En clair, les taux d'intérêt ne sont qu'une donnée dans une équation complexe et il faudrait parler des conditions de crédit là où on fait le choix de n'évoquer que les taux de crédit. Choix un brin idéologique, au sens où l'idéologie sert à parer de toutes les vertus un événement qui ne les a pas toutes. Au-delà de la mise au point et de ce qu'elle a de satisfaisant pour l'esprit et la recherche de la vérité, il n'est que temps que les prêteurs modernisent leur regard sur les emprunteurs. Et là, surgit un doute: et si les banques ne le voulaient pas vraiment?

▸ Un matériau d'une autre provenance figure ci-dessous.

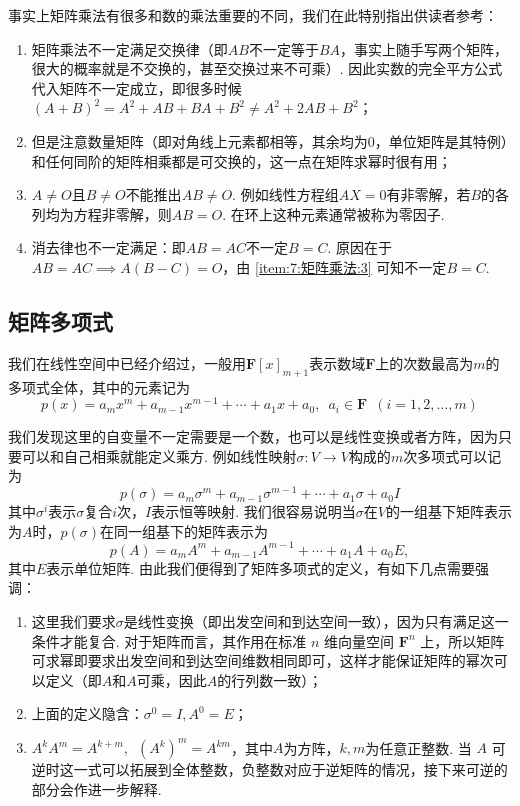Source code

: 事实上矩阵乘法有很多和数的乘法重要的不同，我们在此特别指出供读者参考：
\begin{enumerate}[label=(\arabic*)]
    \item 矩阵乘法不一定满足交换律（即$AB$不一定等于$BA$，事实上随手写两个矩阵，很大的概率就是不交换的，甚至交换过来不可乘）. 因此实数的完全平方公式代入矩阵不一定成立，即很多时候$(A+B)^2=A^2+AB+BA+B^2\neq A^2+2AB+B^2$；

    \item 但是注意数量矩阵（即对角线上元素都相等，其余均为0，单位矩阵是其特例）和任何同阶的矩阵相乘都是可交换的，这一点在矩阵求幂时很有用；

    \item \label{item:7:矩阵乘法:3}
          $A\neq O$且$B\neq O$不能推出$AB\neq O$. 例如线性方程组$AX = 0$有非零解，若$B$的各列均为方程非零解，则$AB = O$. 在环上这种元素通常被称为零因子.

    \item 消去律也不一定满足：即$AB = AC$不一定$B = C$. 原因在于$AB=AC \implies A(B-C)=O$，由 \ref*{item:7:矩阵乘法:3} 可知不一定$B = C$.
\end{enumerate}

\subsection{矩阵多项式}

我们在线性空间中已经介绍过，一般用$\mathbf{F}[x]_{m+1}$表示数域$\mathbf{F}$上的次数最高为$m$的多项式全体，其中的元素记为
\[p(x)=a_mx^m+a_{m-1}x^{m-1}+\cdots+a_1x+a_0,\enspace a_i\in\mathbf{F}\enspace(i=1,2,\ldots,m)\]

我们发现这里的自变量不一定需要是一个数，也可以是线性变换或者方阵，因为只要可以和自己相乘就能定义乘方. 例如线性映射$\sigma:V\to V$构成的$m$次多项式可以记为
\[p(\sigma)=a_m\sigma^m+a_{m-1}\sigma^{m-1}+\cdots+a_1\sigma+a_0I\]
其中$\sigma^i$表示$\sigma$复合$i$次，$I$表示恒等映射. 我们很容易说明当$\sigma$在$V$的一组基下矩阵表示为$A$时，$p(\sigma)$在同一组基下的矩阵表示为
\[p(A)=a_mA^m+a_{m-1}A^{m-1}+\cdots+a_1A+a_0E,\]
其中$E$表示单位矩阵. 由此我们便得到了矩阵多项式的定义，有如下几点需要强调：
\begin{enumerate}
    \item 这里我们要求$\sigma$是线性变换（即出发空间和到达空间一致），因为只有满足这一条件才能复合. 对于矩阵而言，其作用在标准 $n$ 维向量空间 $\mathbf{F}^n$ 上，所以矩阵可求幂即要求出发空间和到达空间维数相同即可，这样才能保证矩阵的幂次可以定义（即$A$和$A$可乘，因此$A$的行列数一致）；

    \item 上面的定义隐含：$\sigma^0 = I, A^0=E$；

    \item $A^kA^m=A^{k+m},\enspace (A^k)^m=A^{km}$，其中$A$为方阵，$k,m$为任意正整数. 当 $A$ 可逆时这一式可以拓展到全体整数，负整数对应于逆矩阵的情况，接下来可逆的部分会作进一步解释.
\end{enumerate}

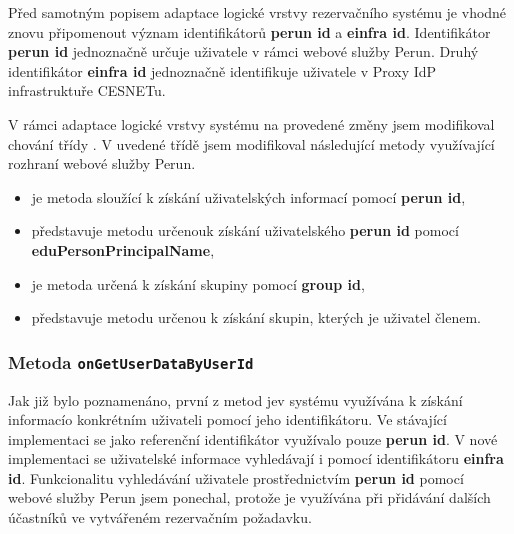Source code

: \documentclass[
  printed, %
  twoside, %
  table,   %
  nolof,     %
  nolot,     %
]{fithesis3}
\begin{document}
\par
Před samotným popisem adaptace logické vrstvy rezervačního systému  je vhodné znovu připomenout význam identifikátorů \textbf{perun id} a \textbf{einfra id}. Identifikátor \textbf{perun id} jednoznačně určuje uživatele v rámci webové služby Perun. Druhý identifikátor \textbf{einfra id} jednoznačně identifikuje uživatele v Proxy IdP infrastruktuře CESNETu. 
\par V rámci adaptace logické vrstvy systému  na provedené změny jsem modifikoval chování třídy . V uvedené třídě jsem modifikoval následující metody využívající rozhraní webové služby Perun.
\begin{itemize}
    \item {} je metoda sloužící k získání uživatelských informací pomocí \textbf{perun id}, 
    \item {} představuje metodu určenou\break k získání uživatelského \textbf{perun id} pomocí \textbf{eduPersonPrincipalName},
    \item {} je metoda určená k získání skupiny pomocí \textbf{group id},
    \item {} představuje metodu určenou k získání skupin, kterých je uživatel členem. 
\end{itemize}



\subsubsection{Metoda \texttt{onGetUserDataByUserId}}

Jak již bylo poznamenáno, první z metod  je\break v systému  využívána k získání informací\break o konkrétním uživateli pomocí jeho identifikátoru. Ve stávající implementaci se jako referenční identifikátor využívalo pouze \textbf{perun id}. V nové implementaci se uživatelské informace vyhledávají i pomocí identifikátoru \textbf{einfra id}. Funkcionalitu vyhledávání uživatele prostřednictvím \textbf{perun id} pomocí webové služby Perun jsem ponechal, protože je využívána při přidávání dalších účastníků ve vytvářeném rezervačním požadavku. 

\par 
\end{document}
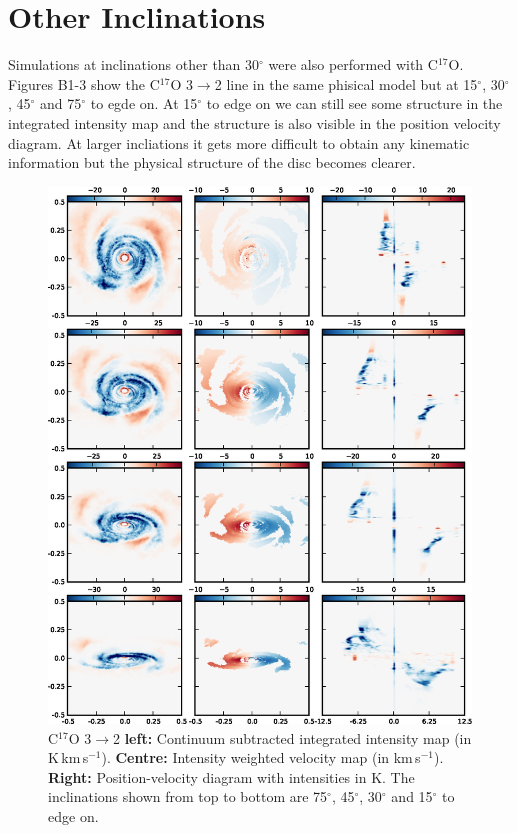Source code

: \documentclass[useAMS,usenatbib]{mn2e}
\begin{document}
 


\appendix

\section{Other Inclinations} \label{sec:other_inc}

Simulations at inclinations other than 30$^\circ$ were also performed with C$^{17}$O. Figures B1-3 show the C$^{17}$O 3$\rightarrow$2 line in the same phisical model but at 15$^\circ$, 30$^\circ$, 45$^\circ$ and 75$^\circ$ to egde on. At 15$^\circ$ to edge on we can still see some structure in the integrated intensity map and the structure is also visible in the position velocity diagram. At larger incliations it gets more difficult to obtain any kinematic information but the physical structure of the disc becomes clearer.

\begin{figure}
 \includegraphics[width=164mm]{Figures/sim/appendix_inclinations2.eps}

 \caption{C$^{17}$O 3$\rightarrow$2 {\bf left:} Continuum subtracted integrated intensity map (in K$\,$km$\,$s$^{-1}$). {\bf Centre:} Intensity weighted velocity map (in km$\,$s$^{-1}$). {\bf Right:} Position-velocity diagram with intensities in K. The inclinations shown from top to bottom are 75$^\circ$, 45$^\circ$, 30$^\circ$ and 15$^\circ$ to edge on.}
\end{figure}
\end{document}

Il faut rendre hommage à l'ANACOFI, syndicat majeur des conseils en gestion de patrimoine indépendants, qui la faveur de sa convention annuelle il y a quinze jours a ouvert le débat avec le Crédit Foncier et son directeur du développement sur les vraies conditions de crédit. Le représentant de l'établissement a eu la franchise de parler des exigences de Bâle IV, après celles de Bâle III, qui obligent les banques à mettre des fonds propres abondants face aux crédits consentis.

Beaucoup ne parviendront à répondre à ces exigences qu'en consentant moins de crédits! Et finalement, le changement de structure du marché du travail ou encore la complexité de la sociologie des emprunteurs par rapport aux risques de santé pourraient bien arranger les prêteurs, en leur permettant de s'abriter derrière des causes exogènes au moment de devoir entrer dans le moule contraignant des nouvelles obligations prudentielles.